Hydrogen energy is a promising energy resource for reducing greenhouse gas emissions.¹⁻³ To realize the industrial use of hydrogen energy, particularly in the transportation sector, one of the most important developmental challenges is addressing the related storage issues—safety and capacity.² Several material-based strategies to store hydrogen have been proposed, which involve choices such as the form of the stored hydrogen (physical vs. chemical storage) and the structure of the storage material (e.g., nanostructures and metal hydrides). To achieve adsorption-based room-temperature storage, the ideal interaction energy between the stored hydrogen and storage material has been estimated as ∼3.5–11.5 kcal/mol.^4,5 At the moment, this technology is limited to low-temperature storage because the interaction is too weak to resist, being overpowered by thermal energy at the desired higher temperatures. Computational material design would be immensely helpful in further exploring appropriate storage materials from the massive material space, provided hydrogen adsorption energies on candidate materials can be accurately predicted at reasonable computational costs.

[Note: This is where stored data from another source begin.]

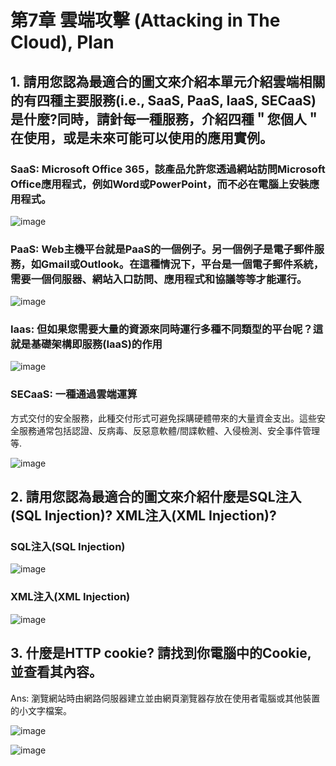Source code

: # 第7章 雲端攻擊 (Attacking in The Cloud), Plan

## 1. 請用您認為最適合的圖文來介紹本單元介紹雲端相關的有四種主要服務(i.e., SaaS, PaaS, IaaS, SECaaS)是什麼?同時，請針每一種服務，介紹四種＂您個人＂在使用，或是未來可能可以使用的應用實例。

### SaaS: Microsoft Office 365，該產品允許您透過網站訪問Microsoft Office應用程式，例如Word或PowerPoint，而不必在電腦上安裝應用程式。
![image](https://github.com/Grace-TA/CyberSecurity-Spring2023/assets/89304181/772473bf-5cc8-4c77-a84c-083c716b544c)

### PaaS: Web主機平台就是PaaS的一個例子。另一個例子是電子郵件服務，如Gmail或Outlook。在這種情況下，平台是一個電子郵件系統，需要一個伺服器、網站入口訪問、應用程式和協議等等才能運行。
![image](https://github.com/Grace-TA/CyberSecurity-Spring2023/assets/89304181/976b6d4c-6b36-4f94-8f15-441908046eb2)

### Iaas: 但如果您需要大量的資源來同時運行多種不同類型的平台呢？這就是基礎架構即服務(IaaS)的作用
![image](https://github.com/Grace-TA/CyberSecurity-Spring2023/assets/89304181/9994fb1c-62ad-4ed9-b495-3dd99f0342f7)

### SECaaS: 一種通過雲端運算
方式交付的安全服務，此種交付形式可避免採購硬體帶來的大量資金支出。這些安全服務通常包括認證、反病毒、反惡意軟體/間諜軟體、入侵檢測、安全事件管理等.

![image](https://github.com/Grace-TA/CyberSecurity-Spring2023/assets/89304181/9647d2b6-3059-4b0a-8264-69855950bd15)

## 2. 請用您認為最適合的圖文來介紹什麼是SQL注入(SQL Injection)? XML注入(XML Injection)?

### SQL注入(SQL Injection)

![image](https://github.com/Grace-TA/CyberSecurity-Spring2023/assets/89304181/67a8f015-3056-4bcd-a6ee-afef2c69d6f4)


### XML注入(XML Injection)

![image](https://github.com/Grace-TA/CyberSecurity-Spring2023/assets/89304181/9e2f2743-3ea4-438d-bc39-aad359e60959)

## 3. 什麼是HTTP cookie? 請找到你電腦中的Cookie, 並查看其內容。

Ans: 瀏覽網站時由網路伺服器建立並由網頁瀏覽器存放在使用者電腦或其他裝置的小文字檔案。

![image](https://github.com/Grace-TA/CyberSecurity-Spring2023/assets/89304181/15cecb8b-65df-4b26-8117-1602d83bb08e)

![image](https://github.com/Grace-TA/CyberSecurity-Spring2023/assets/89304181/ab009d85-8f62-4ce8-aa31-9078bc1573d7)

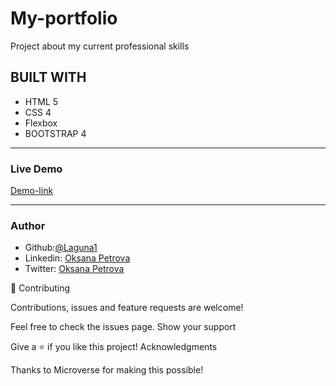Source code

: # My-portfolio
Project about my current professional skills

## BUILT WITH
* HTML 5
* CSS 4
* Flexbox
* BOOTSTRAP 4
****

### Live Demo 
 [Demo-link](https://rawcdn.githack.com/Laguna1/My-portfolio/2a8f185ed0d90b8a5b076d76a1541ff780c5afba/index2.html) 
***

### Author
 - Github:[@Laguna1](https://github.com/Laguna1)
 - Linkedin: [Oksana Petrova](https://www.linkedin.com/in/oksana-petrova-005bb0145/)
 - Twitter: [Oksana Petrova](https://twitter.com/OksanaP48303303)

🤝 Contributing

Contributions, issues and feature requests are welcome!

Feel free to check the issues page. Show your support

Give a ⭐️ if you like this project! Acknowledgments

Thanks to Microverse for making this possible!
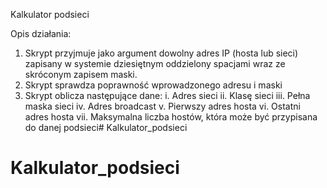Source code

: Kalkulator podsieci

Opis działania:
1. Skrypt przyjmuje jako argument dowolny adres IP (hosta lub sieci) zapisany w
systemie dziesiętnym oddzielony spacjami wraz ze skróconym zapisem maski.
2. Skrypt sprawdza poprawność wprowadzonego adresu i maski
3. Skrypt oblicza następujące dane:
i. Adres sieci
ii. Klasę sieci
iii. Pełna maska sieci
iv. Adres broadcast
v. Pierwszy adres hosta
vi. Ostatni adres hosta
vii. Maksymalna liczba hostów, która może być przypisana do danej podsieci# Kalkulator_podsieci
# Kalkulator_podsieci

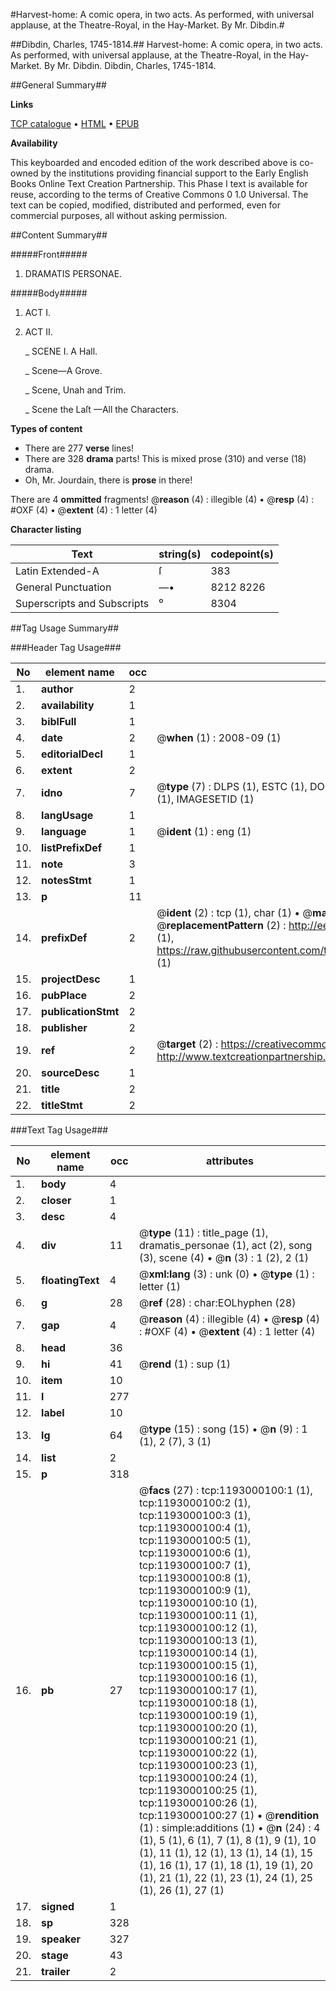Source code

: #Harvest-home: A comic opera, in two acts. As performed, with universal applause, at the Theatre-Royal, in the Hay-Market. By Mr. Dibdin.#

##Dibdin, Charles, 1745-1814.##
Harvest-home: A comic opera, in two acts. As performed, with universal applause, at the Theatre-Royal, in the Hay-Market. By Mr. Dibdin.
Dibdin, Charles, 1745-1814.

##General Summary##

**Links**

[TCP catalogue](http://www.ota.ox.ac.uk/tcp/)  • 
[HTML](http://tei.it.ox.ac.uk/tcp/Texts-HTML/free/004/004803855.html)  • 
[EPUB](http://tei.it.ox.ac.uk/tcp/Texts-EPUB/free/004/004803855.epub)

**Availability**

This keyboarded and encoded edition of the
	       work described above is co-owned by the institutions
	       providing financial support to the Early English Books
	       Online Text Creation Partnership. This Phase I text is
	       available for reuse, according to the terms of Creative
	       Commons 0 1.0 Universal. The text can be copied,
	       modified, distributed and performed, even for
	       commercial purposes, all without asking permission.


##Content Summary##

#####Front#####

1. DRAMATIS PERSONAE.

#####Body#####

1. ACT I.

1. ACT II.

    _ SCENE I. A Hall.

    _ Scene—A Grove.

    _ Scene, Unah and Trim.

    _ Scene the Laſt —All the Characters.

**Types of content**

  * There are 277 **verse** lines!
  * There are 328 **drama** parts! This is mixed prose (310) and verse (18) drama.
  * Oh, Mr. Jourdain, there is **prose** in there!

There are 4 **ommitted** fragments! 
 @__reason__ (4) : illegible (4)  •  @__resp__ (4) : #OXF (4)  •  @__extent__ (4) : 1 letter (4)

**Character listing**


|Text|string(s)|codepoint(s)|
|---|---|---|
|Latin Extended-A|ſ|383|
|General Punctuation|—•|8212 8226|
|Superscripts             and Subscripts|⁰|8304|

##Tag Usage Summary##

###Header Tag Usage###

|No|element name|occ|attributes|
|---|---|---|---|
|1.|__author__|2||
|2.|__availability__|1||
|3.|__biblFull__|1||
|4.|__date__|2| @__when__ (1) : 2008-09 (1)|
|5.|__editorialDecl__|1||
|6.|__extent__|2||
|7.|__idno__|7| @__type__ (7) : DLPS (1), ESTC (1), DOCNO (1), TCP (1), GALEDOCNO (1), CONTENTSET (1), IMAGESETID (1)|
|8.|__langUsage__|1||
|9.|__language__|1| @__ident__ (1) : eng (1)|
|10.|__listPrefixDef__|1||
|11.|__note__|3||
|12.|__notesStmt__|1||
|13.|__p__|11||
|14.|__prefixDef__|2| @__ident__ (2) : tcp (1), char (1)  •  @__matchPattern__ (2) : ([0-9\-]+):([0-9IVX]+) (1), (.+) (1)  •  @__replacementPattern__ (2) : http://eebo.chadwyck.com/downloadtiff?vid=$1&page=$2 (1), https://raw.githubusercontent.com/textcreationpartnership/Texts/master/tcpchars.xml#$1 (1)|
|15.|__projectDesc__|1||
|16.|__pubPlace__|2||
|17.|__publicationStmt__|2||
|18.|__publisher__|2||
|19.|__ref__|2| @__target__ (2) : https://creativecommons.org/publicdomain/zero/1.0/ (1), http://www.textcreationpartnership.org/docs/. (1)|
|20.|__sourceDesc__|1||
|21.|__title__|2||
|22.|__titleStmt__|2||


###Text Tag Usage###

|No|element name|occ|attributes|
|---|---|---|---|
|1.|__body__|4||
|2.|__closer__|1||
|3.|__desc__|4||
|4.|__div__|11| @__type__ (11) : title_page (1), dramatis_personae (1), act (2), song (3), scene (4)  •  @__n__ (3) : 1 (2), 2 (1)|
|5.|__floatingText__|4| @__xml:lang__ (3) : unk (0)  •  @__type__ (1) : letter (1)|
|6.|__g__|28| @__ref__ (28) : char:EOLhyphen (28)|
|7.|__gap__|4| @__reason__ (4) : illegible (4)  •  @__resp__ (4) : #OXF (4)  •  @__extent__ (4) : 1 letter (4)|
|8.|__head__|36||
|9.|__hi__|41| @__rend__ (1) : sup (1)|
|10.|__item__|10||
|11.|__l__|277||
|12.|__label__|10||
|13.|__lg__|64| @__type__ (15) : song (15)  •  @__n__ (9) : 1 (1), 2 (7), 3 (1)|
|14.|__list__|2||
|15.|__p__|318||
|16.|__pb__|27| @__facs__ (27) : tcp:1193000100:1 (1), tcp:1193000100:2 (1), tcp:1193000100:3 (1), tcp:1193000100:4 (1), tcp:1193000100:5 (1), tcp:1193000100:6 (1), tcp:1193000100:7 (1), tcp:1193000100:8 (1), tcp:1193000100:9 (1), tcp:1193000100:10 (1), tcp:1193000100:11 (1), tcp:1193000100:12 (1), tcp:1193000100:13 (1), tcp:1193000100:14 (1), tcp:1193000100:15 (1), tcp:1193000100:16 (1), tcp:1193000100:17 (1), tcp:1193000100:18 (1), tcp:1193000100:19 (1), tcp:1193000100:20 (1), tcp:1193000100:21 (1), tcp:1193000100:22 (1), tcp:1193000100:23 (1), tcp:1193000100:24 (1), tcp:1193000100:25 (1), tcp:1193000100:26 (1), tcp:1193000100:27 (1)  •  @__rendition__ (1) : simple:additions (1)  •  @__n__ (24) : 4 (1), 5 (1), 6 (1), 7 (1), 8 (1), 9 (1), 10 (1), 11 (1), 12 (1), 13 (1), 14 (1), 15 (1), 16 (1), 17 (1), 18 (1), 19 (1), 20 (1), 21 (1), 22 (1), 23 (1), 24 (1), 25 (1), 26 (1), 27 (1)|
|17.|__signed__|1||
|18.|__sp__|328||
|19.|__speaker__|327||
|20.|__stage__|43||
|21.|__trailer__|2||
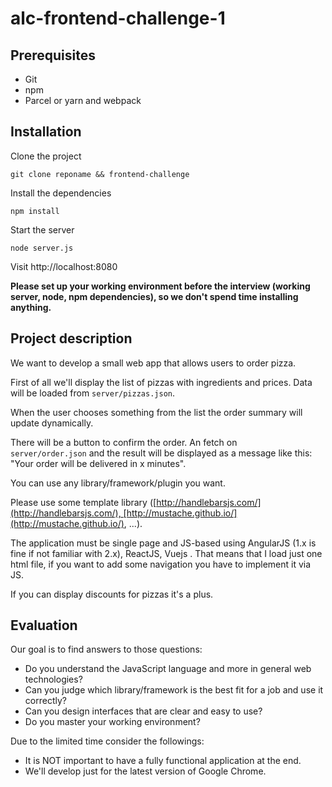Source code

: # alc-frontend-challenge-1

## Prerequisites
- Git
- npm
- Parcel or yarn and webpack

## Installation

Clone the project

    git clone reponame && frontend-challenge

Install the dependencies

    npm install

Start the server 

    node server.js

Visit http://localhost:8080

**Please set up your working environment before the interview (working server, node, npm dependencies), so we don't spend time installing anything.**

## Project description

We want to develop a small web app that allows users to order pizza.

First of all we'll display the list of pizzas with ingredients and prices. Data will be loaded from `server/pizzas.json`.

When the user chooses something from the list the order summary will update dynamically.

There will be a button to confirm the order. An fetch on 
`server/order.json` and the result will be displayed as a message like this: "Your order will be delivered in x minutes".

You can use any library/framework/plugin you want.

Please use some template library ([http://handlebarsjs.com/](http://handlebarsjs.com/), [http://mustache.github.io/](http://mustache.github.io/), ...).

The application must be single page and JS-based using AngularJS (1.x is fine if not familiar with 2.x), ReactJS, Vuejs . That means that I load just one html file, if you want to add some navigation you have to implement it via JS.

If you can display discounts for pizzas it's a plus.

## Evaluation

Our goal is to find answers to those questions:

- Do you understand the JavaScript language and more in general web technologies?
- Can you judge which library/framework is the best fit for a job and use it correctly?
- Can you design interfaces that are clear and easy to use?
- Do you master your working environment?

Due to the limited time consider the followings:

- It is NOT important to have a fully functional application at the end.
- We'll develop just for the latest version of Google Chrome.
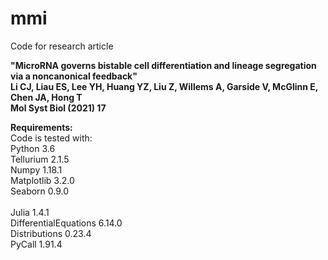# mmi
Code for research article 

__"MicroRNA governs bistable cell differentiation and lineage segregation via a noncanonical feedback"<br>
Li CJ, Liau ES, Lee YH, Huang YZ, Liu Z, Willems A, Garside V, McGlinn E, Chen JA, Hong T<br>
Mol Syst Biol (2021) 17__


__Requirements:__<br>
Code is tested with:<br>
Python 3.6<br>
Tellurium 2.1.5<br>
Numpy 1.18.1<br>
Matplotlib 3.2.0<br>
Seaborn 0.9.0<br><br>
Julia 1.4.1<br>
DifferentialEquations 6.14.0<br>
Distributions 0.23.4<br>
PyCall 1.91.4<br>

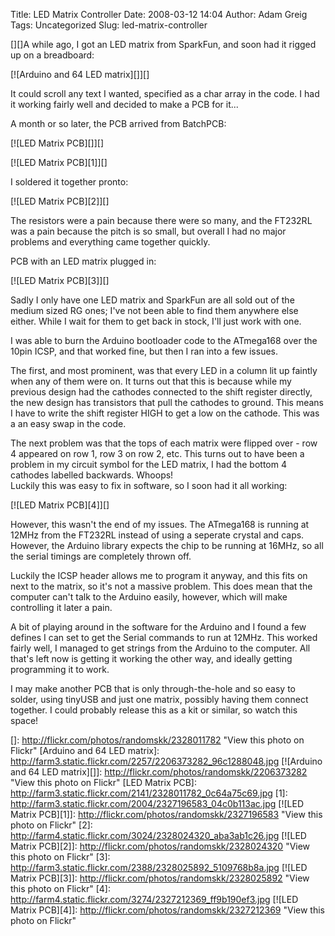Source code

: Title: LED Matrix Controller
Date: 2008-03-12 14:04
Author: Adam Greig
Tags: Uncategorized
Slug: led-matrix-controller

[][]A while ago, I got an LED matrix from SparkFun, and soon had it
rigged up on a breadboard:

[![Arduino and 64 LED matrix][]][]

It could scroll any text I wanted, specified as a char array in the
code. I had it working fairly well and decided to make a PCB for it...

A month or so later, the PCB arrived from BatchPCB:

[![LED Matrix PCB][]][]

[![LED Matrix PCB][1]][]

I soldered it together pronto:

[![LED Matrix PCB][2]][]

The resistors were a pain because there were so many, and the FT232RL
was a pain because the pitch is so small, but overall I had no major
problems and everything came together quickly.

PCB with an LED matrix plugged in:

[![LED Matrix PCB][3]][]

Sadly I only have one LED matrix and SparkFun are all sold out of the
medium sized RG ones; I've not been able to find them anywhere else
either. While I wait for them to get back in stock, I'll just work with
one.

I was able to burn the Arduino bootloader code to the ATmega168 over the
10pin ICSP, and that worked fine, but then I ran into a few issues.

The first, and most prominent, was that every LED in a column lit up
faintly when any of them were on. It turns out that this is because
while my previous design had the cathodes connected to the shift
register directly, the new design has transistors that pull the cathodes
to ground. This means I have to write the shift register HIGH to get a
low on the cathode. This was a an easy swap in the code.

The next problem was that the tops of each matrix were flipped over -
row 4 appeared on row 1, row 3 on row 2, etc. This turns out to have
been a problem in my circuit symbol for the LED matrix, I had the bottom
4 cathodes labelled backwards. Whoops!  
Luckily this was easy to fix in software, so I soon had it all working:

[![LED Matrix PCB][4]][]

However, this wasn't the end of my issues. The ATmega168 is running at
12MHz from the FT232RL instead of using a seperate crystal and caps.
However, the Arduino library expects the chip to be running at 16MHz, so
all the serial timings are completely thrown off.

Luckily the ICSP header allows me to program it anyway, and this fits on
next to the matrix, so it's not a massive problem. This does mean that
the computer can't talk to the Arduino easily, however, which will make
controlling it later a pain.

A bit of playing around in the software for the Arduino and I found a
few defines I can set to get the Serial commands to run at 12MHz. This
worked fairly well, I managed to get strings from the Arduino to the
computer. All that's left now is getting it working the other way, and
ideally getting programming it to work.

I may make another PCB that is only through-the-hole and so easy to
solder, using tinyUSB and just one matrix, possibly having them connect
together. I could probably release this as a kit or similar, so watch
this space!

  []: http://flickr.com/photos/randomskk/2328011782
    "View this photo on Flickr"
  [Arduino and 64 LED matrix]: http://farm3.static.flickr.com/2257/2206373282_96c1288048.jpg
  [![Arduino and 64 LED matrix][]]: http://flickr.com/photos/randomskk/2206373282
    "View this photo on Flickr"
  [LED Matrix PCB]: http://farm3.static.flickr.com/2141/2328011782_0c64a75c69.jpg
  [1]: http://farm3.static.flickr.com/2004/2327196583_04c0b113ac.jpg
  [![LED Matrix PCB][1]]: http://flickr.com/photos/randomskk/2327196583
    "View this photo on Flickr"
  [2]: http://farm4.static.flickr.com/3024/2328024320_aba3ab1c26.jpg
  [![LED Matrix PCB][2]]: http://flickr.com/photos/randomskk/2328024320
    "View this photo on Flickr"
  [3]: http://farm3.static.flickr.com/2388/2328025892_5109768b8a.jpg
  [![LED Matrix PCB][3]]: http://flickr.com/photos/randomskk/2328025892
    "View this photo on Flickr"
  [4]: http://farm4.static.flickr.com/3274/2327212369_ff9b190ef3.jpg
  [![LED Matrix PCB][4]]: http://flickr.com/photos/randomskk/2327212369
    "View this photo on Flickr"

Silicon-carbide nanotubes (SiCNTs) are a typical nanostructure studied for the above purpose owing to their enhanced molecular interactions compared with those of the structurally related (and more common) carbon nanotubes (CNTs). This feature has been linked to the SiCNT polarized surface originating from the Si–C bonds.⁶⁻⁹ Despite this, density functional studies based on local (LDA), semilocal (GGA), and hybrid (B3LYP) exchange-correlation (XC) functionals on pristine nanotubes estimated the adsorption energy of hydrogen between 0.7 and 1.98 kcal/mol,¹⁰⁻¹³ which is still too small for storing hydrogen at the desired ambient temperature. This has motivated further investigations into doping schemes with dopants such as alkali and transition metals^12,14 or with vacancies.^11,15 These studies, however, did not incorporate van der Waals (vdW) corrections into the conventional DFT scheme, and thus they may have underestimated the true adsorption potential. From another viewpoint, the basis sets adopted for DFT calculations also matter, since Gaussian and numerical basis sets can give rise to overestimated interaction energies owing to the basis set superposition error.¹⁶ Thus, the true adsorption potential of SiCNTs remains unclear, even when the results seem plausible and are consistent with the experimentally observed higher hydrogen uptake than that of CNTs.^17,18

In this study, we demonstrate the importance of incorporating vdW interactions for a quantitative description of H₂ adsorption on SiCNTs and related systems. We benchmarked leading vdW-corrected functionals for DFT against diffusion Monte Carlo (DMC) and conventional XCs in terms of binding curves and charge densities. DMC¹⁹ is a stochastic method in which an “exact” many-body Hamiltonian (without any approximation) is used to project a set of electron positions into their ground-state configuration, allowing dispersion forces and dynamical correlations to be rigorously captured without the use of additional corrections. In this approach, DFT is only used to construct the initial Slater determinant from its Kohn–Sham orbitals and otherwise has only minimal effect on the final results.²⁰ DMC has been proved to be highly accurate for various noncovalent systems²⁰⁻³¹ and is comparable to the best correlated methods, while offering a better computational cost and minimal systematic error.²⁰ Finally, we investigated the fully optimized H₂-SiCNT geometries for our benchmark set of XC functionals and discussed their relationship to the charge densities at a fixed geometry, along with the implications of their difference in terms of the charge densities.

2. Computational Details

2.1. Structural Modeling

We selected the type-I (5,5) armchair SiCNT with 20 atoms per primitive cell. Consisting only of Si–C bonds, type-I was found to be more stable than those containing Si–Si and C–C bonds.^7,32,33 The basic structure was built using a generic nanotube generation tool³⁴ and later optimized in DFT. A 14 × 14 × a Å simulation cell was used to minimize spurious interactions with periodic images, and the periodic unit length (a) was optimized along with the other geometries. For benchmark, we considered only the vertical mode of a single hydrogen molecule over the hollow site of the SiCNT (Figure 1). We discuss the effect of performing full optimization of hydrogen orientation in the later part of the results. The distance was varied to obtain a binding curve for which the energies were least-square-fitted to a Morse potential. The binding energy corresponding to the energy change from the free to the bound configuration is defined as

1

Each component on the right-hand side was computed independently using the same simulation cell. Since the diameter of the SiCNT is not singular due to lengthwise buckling, we define r as the distance from the hydrogen molecule to the center of the nanotube subtracted by the largest diameter within the primitive cell.

Figure 1.

Vertically oriented hydrogen molecule over an SiCNT hollow site. Inset: the distance is measured over the largest diameter of the SiCNT, which corresponds to the C site.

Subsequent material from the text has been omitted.